# TASK PROMPT
Each line of the data below that contains "text" must be copied.
————
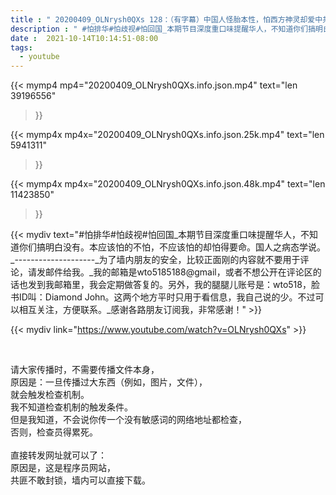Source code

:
 ```yaml
---
title : " 20200409_OLNrysh0QXs 128：（有字幕）中国人怪胎本性，怕西方神灵却爱中共魔鬼。怕排华、怕歧视。该怕不怕，不该怕的却非怕不可。 "
description : " #怕排华#怕歧视#怕回国_本期节目深度重口味提醒华人，不知道你们搞明白没有。本应该怕的不怕，不应该怕的却怕得要命。国人之病态学说。_--------------------_为了墙内朋友的安全，比较正面刚的内容就不要用于评论，请发邮件给我。_我的邮箱是wto5185188@gmail，或者不想公开在评论区的话也发到我邮箱里，我会定期做答复的。另外，我的腿腿儿账号是：wto518，脸书ID叫：Diamond John。这两个地方平时只用于看信息，我自己说的少。不过可以相互关注，方便联系。_感谢各路朋友订阅我，非常感谢！ "
date :  2021-10-14T10:14:51-08:00
tags:
  - youtube
---
```


{{< mymp4 mp4="20200409_OLNrysh0QXs.info.json.mp4" 
text="len 39196556"
>}}

{{< mymp4x  mp4x="20200409_OLNrysh0QXs.info.json.25k.mp4"
text="len 5941311"
>}}

{{< mymp4x  mp4x="20200409_OLNrysh0QXs.info.json.48k.mp4"
text="len 11423850"
>}}


{{< mydiv text="#怕排华#怕歧视#怕回国_本期节目深度重口味提醒华人，不知道你们搞明白没有。本应该怕的不怕，不应该怕的却怕得要命。国人之病态学说。_--------------------_为了墙内朋友的安全，比较正面刚的内容就不要用于评论，请发邮件给我。_我的邮箱是wto5185188@gmail，或者不想公开在评论区的话也发到我邮箱里，我会定期做答复的。另外，我的腿腿儿账号是：wto518，脸书ID叫：Diamond John。这两个地方平时只用于看信息，我自己说的少。不过可以相互关注，方便联系。_感谢各路朋友订阅我，非常感谢！" >}}
<br>

{{< mydiv link="https://www.youtube.com/watch?v=OLNrysh0QXs" >}}


<br>

请大家传播时，不需要传播文件本身，<br>
原因是：一旦传播过大东西（例如，图片，文件），<br>
就会触发检查机制。<br>
我不知道检查机制的触发条件。<br>
但是我知道，不会说你传一个没有敏感词的网络地址都检查，<br>
否则，检查员得累死。<br><br>
直接转发网址就可以了：<br>
原因是，这是程序员网站，<br>
共匪不敢封锁，墙内可以直接下载。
————
# OUTPUT FOR THIS EXERCISE
text="len 39196556"
text="len 5941311"
text="len 11423850"
{{< mydiv text="#怕排华#怕歧视#怕回国_本期节目深度重口味提醒华人，不知道你们搞明白没有。本应该怕的不怕，不应该怕的却怕得要命。国人之病态学说。_--------------------_为了墙内朋友的安全，比较正面刚的内容就不要用于评论，请发邮件给我。_我的邮箱是wto5185188@gmail，或者不想公开在评论区的话也发到我邮箱里，我会定期做答复的。另外，我的腿腿儿账号是：wto518，脸书ID叫：Diamond John。这两个地方平时只用于看信息，我自己说的少。不过可以相互关注，方便联系。_感谢各路朋友订阅我，非常感谢！" >}}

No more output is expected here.